Regarding the processing of the HRSC2016 and MAR20 datasets, we crop the original images into patches of 800x800 pixels with a 200-pixel overlap between adjacent patches. We use the training portion for training, the test portion for validation, and inference. As for the DIOR-R dataset, the image sizes remain unchanged, all being 800x800 pixels. We utilize the trainval portion for training, the val portion for validation, and the test portion for inference. We conduct training for 50 epochs on the DIOR-R and MAR20 datasets, while the HRSC2016 dataset is trained for 100 epochs to obtain the inference model.

4.3. Comparisons with State-of-the-Art

We compare our proposed method with other SOTA approaches on the DIOR-R, HRSC2016, and MAR20 datasets. As shown in the table, without unnecessary elaboration, our method demonstrates superior performance compared to the SOTA approaches.

4.3.1. Results on DIOR-R

DIOR-R is a large-scale dataset characterized by an extensive array of categories and complex scenes. We have compared our approach to several SOTA detectors on the DIOR-R dataset. The proposed model extracts high-quality feature maps, enabling effective category recognition and precise learning of object bounding boxes. We have chosen various categories of objects at different scales and scenes with both dense and sparse object arrangements for visualization. The detection results are illustrated in the Figure 5. It can be observed from the figures that the proposed method accurately detects densely arranged objects. Table 1 presents the specific performance metrics for each object category. Thanks to the utilization of large kernel convolutions in RTMDet, CSPNextBlock, and data augmentation strategies during training, our baseline accuracy surpasses the current SOTA by a significant margin. For individual categories like DA, TS, and ST, the detection results are still subject to considerable improvement due to the limited number of training instances for each class, which is less than 1500. Similarly, some small object categories (e.g., BR and VE) have not achieved optimal performance due to their small size, which is less than 80 pixels, making accurate detection challenging. Overall, our approach outperforms most categories and achieves an outstanding performance of 74.51%.

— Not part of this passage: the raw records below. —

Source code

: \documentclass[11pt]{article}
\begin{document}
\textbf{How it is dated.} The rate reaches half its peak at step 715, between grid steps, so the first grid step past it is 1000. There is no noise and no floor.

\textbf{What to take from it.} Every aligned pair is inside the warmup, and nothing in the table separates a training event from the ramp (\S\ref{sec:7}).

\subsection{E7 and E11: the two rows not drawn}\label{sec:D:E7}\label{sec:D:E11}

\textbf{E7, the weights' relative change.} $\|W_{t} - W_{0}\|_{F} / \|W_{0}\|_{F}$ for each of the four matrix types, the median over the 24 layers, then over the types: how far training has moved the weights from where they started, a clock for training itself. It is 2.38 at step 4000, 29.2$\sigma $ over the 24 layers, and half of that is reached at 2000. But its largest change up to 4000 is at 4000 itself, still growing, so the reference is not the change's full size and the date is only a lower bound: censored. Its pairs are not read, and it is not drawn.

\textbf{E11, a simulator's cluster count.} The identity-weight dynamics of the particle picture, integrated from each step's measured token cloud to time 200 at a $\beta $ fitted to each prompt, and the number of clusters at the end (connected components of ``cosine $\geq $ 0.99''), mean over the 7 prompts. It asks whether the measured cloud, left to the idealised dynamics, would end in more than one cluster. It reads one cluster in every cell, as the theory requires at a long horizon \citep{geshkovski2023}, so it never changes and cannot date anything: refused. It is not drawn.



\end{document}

As shown in Figure 6, the CSPPAFPN model in the baseline fails to extract sufficient features for the objects of interest. In contrast, the inclusion of our proposed module results in an enhancement of its feature extraction capabilities, thereby conferring a distinct advantage in the detection of various targets within remote sensing images. The extracted features exhibit greater prominence, enhanced spatial clarity, and improved localization precision, substantiating the efficacy of our approach in acquiring more robust feature information and achieving performance improvements.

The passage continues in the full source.